↓

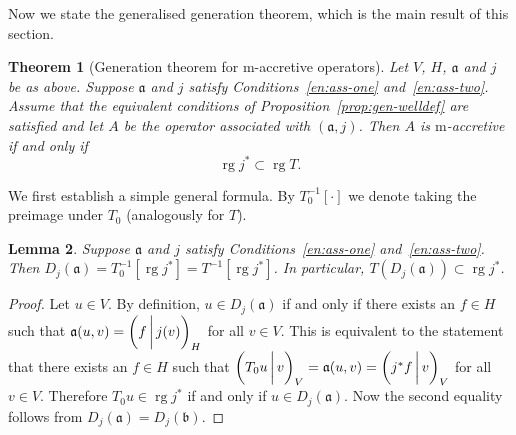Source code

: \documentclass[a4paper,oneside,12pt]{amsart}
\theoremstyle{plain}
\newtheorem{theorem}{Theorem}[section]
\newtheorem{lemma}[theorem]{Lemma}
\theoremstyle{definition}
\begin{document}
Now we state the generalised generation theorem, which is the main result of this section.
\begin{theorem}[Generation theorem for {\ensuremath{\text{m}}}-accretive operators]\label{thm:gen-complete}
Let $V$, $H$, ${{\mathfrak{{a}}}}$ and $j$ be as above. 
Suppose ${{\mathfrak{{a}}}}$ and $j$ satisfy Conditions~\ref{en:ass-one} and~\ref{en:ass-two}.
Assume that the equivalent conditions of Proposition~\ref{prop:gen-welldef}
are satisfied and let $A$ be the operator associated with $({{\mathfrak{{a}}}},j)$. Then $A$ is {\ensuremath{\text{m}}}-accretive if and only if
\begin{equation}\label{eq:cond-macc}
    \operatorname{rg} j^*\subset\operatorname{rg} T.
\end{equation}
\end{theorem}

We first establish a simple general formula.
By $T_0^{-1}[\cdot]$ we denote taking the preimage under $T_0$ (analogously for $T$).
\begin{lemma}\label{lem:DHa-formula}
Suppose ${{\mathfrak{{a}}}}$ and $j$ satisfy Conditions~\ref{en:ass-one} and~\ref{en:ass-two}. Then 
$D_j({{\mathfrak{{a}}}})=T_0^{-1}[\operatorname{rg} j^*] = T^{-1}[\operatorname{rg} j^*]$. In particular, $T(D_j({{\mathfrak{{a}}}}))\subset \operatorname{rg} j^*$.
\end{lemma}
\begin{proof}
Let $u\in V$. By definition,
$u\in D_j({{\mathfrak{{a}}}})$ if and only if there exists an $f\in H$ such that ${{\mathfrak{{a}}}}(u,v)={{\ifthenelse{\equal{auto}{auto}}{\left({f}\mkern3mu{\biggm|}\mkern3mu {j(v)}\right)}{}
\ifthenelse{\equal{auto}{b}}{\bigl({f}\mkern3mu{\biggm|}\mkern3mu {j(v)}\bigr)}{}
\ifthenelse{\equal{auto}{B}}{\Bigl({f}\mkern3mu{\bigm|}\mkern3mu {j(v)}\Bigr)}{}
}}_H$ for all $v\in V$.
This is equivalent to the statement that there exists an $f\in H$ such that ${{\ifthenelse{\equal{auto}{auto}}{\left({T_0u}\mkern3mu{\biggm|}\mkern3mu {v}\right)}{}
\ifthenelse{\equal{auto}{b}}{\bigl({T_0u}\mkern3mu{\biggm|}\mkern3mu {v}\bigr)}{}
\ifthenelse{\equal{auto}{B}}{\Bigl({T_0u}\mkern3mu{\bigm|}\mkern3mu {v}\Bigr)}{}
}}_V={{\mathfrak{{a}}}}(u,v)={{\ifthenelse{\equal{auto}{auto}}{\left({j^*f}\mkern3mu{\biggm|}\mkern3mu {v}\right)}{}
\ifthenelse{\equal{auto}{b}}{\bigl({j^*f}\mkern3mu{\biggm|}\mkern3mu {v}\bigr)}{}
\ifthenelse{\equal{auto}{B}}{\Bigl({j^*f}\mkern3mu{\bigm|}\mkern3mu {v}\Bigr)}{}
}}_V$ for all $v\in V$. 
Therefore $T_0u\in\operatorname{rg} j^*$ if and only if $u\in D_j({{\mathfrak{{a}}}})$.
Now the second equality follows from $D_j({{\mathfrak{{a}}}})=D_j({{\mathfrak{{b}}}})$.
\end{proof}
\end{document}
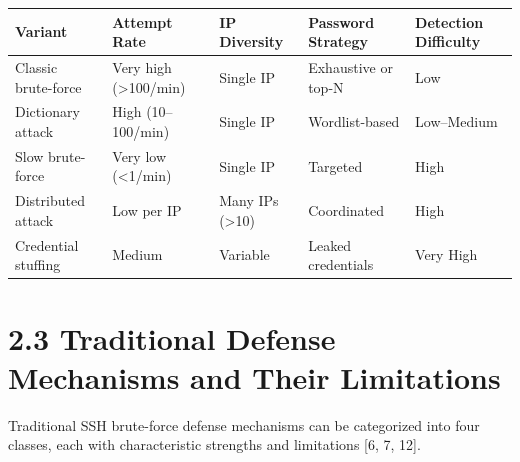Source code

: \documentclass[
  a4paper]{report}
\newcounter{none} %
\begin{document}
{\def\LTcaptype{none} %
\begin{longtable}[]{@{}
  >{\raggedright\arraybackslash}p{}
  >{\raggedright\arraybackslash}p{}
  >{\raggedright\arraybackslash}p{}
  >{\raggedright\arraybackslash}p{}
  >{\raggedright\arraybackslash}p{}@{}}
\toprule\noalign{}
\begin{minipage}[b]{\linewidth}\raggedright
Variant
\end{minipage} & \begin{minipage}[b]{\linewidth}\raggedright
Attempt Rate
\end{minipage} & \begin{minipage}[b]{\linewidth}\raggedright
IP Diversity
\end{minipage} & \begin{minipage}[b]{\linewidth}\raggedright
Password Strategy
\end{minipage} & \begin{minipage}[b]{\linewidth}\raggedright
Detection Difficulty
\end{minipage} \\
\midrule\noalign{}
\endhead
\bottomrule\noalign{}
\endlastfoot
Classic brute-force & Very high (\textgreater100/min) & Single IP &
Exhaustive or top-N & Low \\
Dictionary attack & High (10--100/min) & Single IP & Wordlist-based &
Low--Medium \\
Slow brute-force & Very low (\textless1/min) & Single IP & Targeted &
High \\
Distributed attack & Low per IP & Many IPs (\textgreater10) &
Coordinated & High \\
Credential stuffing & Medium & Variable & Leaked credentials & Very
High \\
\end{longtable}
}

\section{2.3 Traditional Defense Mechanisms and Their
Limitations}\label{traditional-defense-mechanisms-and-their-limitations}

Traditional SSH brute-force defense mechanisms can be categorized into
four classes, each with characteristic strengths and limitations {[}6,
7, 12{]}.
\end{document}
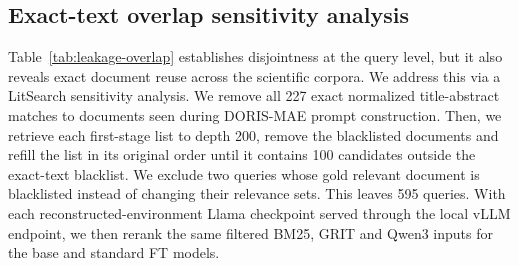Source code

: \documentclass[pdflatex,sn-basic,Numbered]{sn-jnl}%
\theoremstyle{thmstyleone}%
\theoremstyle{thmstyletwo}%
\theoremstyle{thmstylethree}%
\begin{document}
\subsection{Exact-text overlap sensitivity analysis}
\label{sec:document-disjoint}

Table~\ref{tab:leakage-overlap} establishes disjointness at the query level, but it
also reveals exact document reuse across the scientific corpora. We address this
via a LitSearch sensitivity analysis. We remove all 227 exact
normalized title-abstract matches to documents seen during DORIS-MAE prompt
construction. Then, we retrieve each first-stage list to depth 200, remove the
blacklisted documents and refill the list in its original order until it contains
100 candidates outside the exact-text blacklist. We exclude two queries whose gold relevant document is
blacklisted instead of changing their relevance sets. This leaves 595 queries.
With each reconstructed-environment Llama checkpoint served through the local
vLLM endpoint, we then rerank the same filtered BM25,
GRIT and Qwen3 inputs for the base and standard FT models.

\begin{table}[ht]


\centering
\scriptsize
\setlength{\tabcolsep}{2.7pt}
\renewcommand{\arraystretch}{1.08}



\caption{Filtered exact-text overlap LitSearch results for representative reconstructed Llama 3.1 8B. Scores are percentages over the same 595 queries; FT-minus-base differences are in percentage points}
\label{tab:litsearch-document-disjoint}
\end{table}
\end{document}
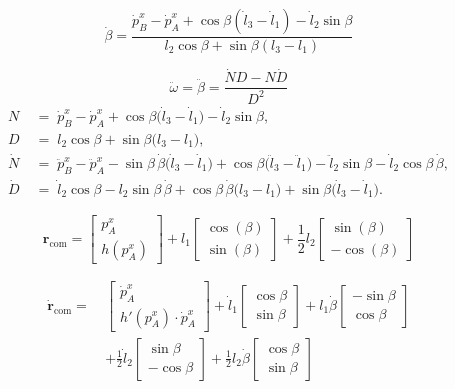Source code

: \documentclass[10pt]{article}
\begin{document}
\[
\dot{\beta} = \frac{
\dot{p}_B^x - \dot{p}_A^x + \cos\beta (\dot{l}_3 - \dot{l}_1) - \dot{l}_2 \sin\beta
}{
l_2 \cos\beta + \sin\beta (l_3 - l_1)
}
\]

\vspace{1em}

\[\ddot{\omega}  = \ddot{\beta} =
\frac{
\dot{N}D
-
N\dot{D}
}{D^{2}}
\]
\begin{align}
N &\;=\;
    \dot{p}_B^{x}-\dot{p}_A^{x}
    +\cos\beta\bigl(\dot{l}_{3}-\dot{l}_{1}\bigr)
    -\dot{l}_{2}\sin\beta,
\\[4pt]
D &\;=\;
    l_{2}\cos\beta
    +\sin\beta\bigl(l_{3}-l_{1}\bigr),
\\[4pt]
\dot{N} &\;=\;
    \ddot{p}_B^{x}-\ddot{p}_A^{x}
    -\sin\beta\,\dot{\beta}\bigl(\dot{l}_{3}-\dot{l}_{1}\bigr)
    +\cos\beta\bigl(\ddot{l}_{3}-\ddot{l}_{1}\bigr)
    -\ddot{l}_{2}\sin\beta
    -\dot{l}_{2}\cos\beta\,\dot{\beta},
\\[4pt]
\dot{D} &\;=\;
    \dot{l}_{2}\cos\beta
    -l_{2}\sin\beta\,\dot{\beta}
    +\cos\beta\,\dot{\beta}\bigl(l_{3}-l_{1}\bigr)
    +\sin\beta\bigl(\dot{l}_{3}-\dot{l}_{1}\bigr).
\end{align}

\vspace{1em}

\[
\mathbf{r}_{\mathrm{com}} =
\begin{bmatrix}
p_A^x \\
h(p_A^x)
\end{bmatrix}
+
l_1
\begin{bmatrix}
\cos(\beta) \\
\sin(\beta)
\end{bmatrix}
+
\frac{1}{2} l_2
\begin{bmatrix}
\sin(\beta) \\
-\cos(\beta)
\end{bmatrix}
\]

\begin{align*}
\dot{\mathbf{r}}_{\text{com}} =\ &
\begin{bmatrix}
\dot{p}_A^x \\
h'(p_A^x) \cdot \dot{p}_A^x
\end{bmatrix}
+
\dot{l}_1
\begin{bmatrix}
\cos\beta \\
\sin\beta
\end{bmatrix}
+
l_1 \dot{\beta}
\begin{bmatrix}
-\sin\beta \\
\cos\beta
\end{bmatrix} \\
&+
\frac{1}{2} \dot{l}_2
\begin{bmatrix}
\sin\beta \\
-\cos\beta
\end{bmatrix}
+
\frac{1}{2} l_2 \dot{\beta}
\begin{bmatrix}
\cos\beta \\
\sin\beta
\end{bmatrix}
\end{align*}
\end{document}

↑
↓

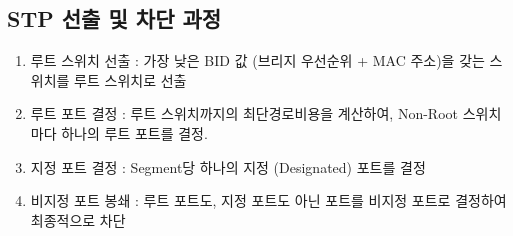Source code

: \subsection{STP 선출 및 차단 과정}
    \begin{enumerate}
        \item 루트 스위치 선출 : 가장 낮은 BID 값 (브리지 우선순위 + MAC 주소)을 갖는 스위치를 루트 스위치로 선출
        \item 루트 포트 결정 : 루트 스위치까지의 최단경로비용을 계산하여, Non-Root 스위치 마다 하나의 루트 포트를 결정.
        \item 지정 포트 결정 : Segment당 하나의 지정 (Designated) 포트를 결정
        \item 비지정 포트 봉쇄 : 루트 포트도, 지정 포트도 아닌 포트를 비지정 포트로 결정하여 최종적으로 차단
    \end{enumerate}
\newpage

↑

◆ YOUR INSTRUCTIONS ◆
For every line in the data above that has the string "lemma", return that line.

◆ RESPONSE BOX ◆
\newtheorem{lemma}[theorem]{Lemma}
\begin{lemma}\label{lem:DHa-formula}
\end{lemma}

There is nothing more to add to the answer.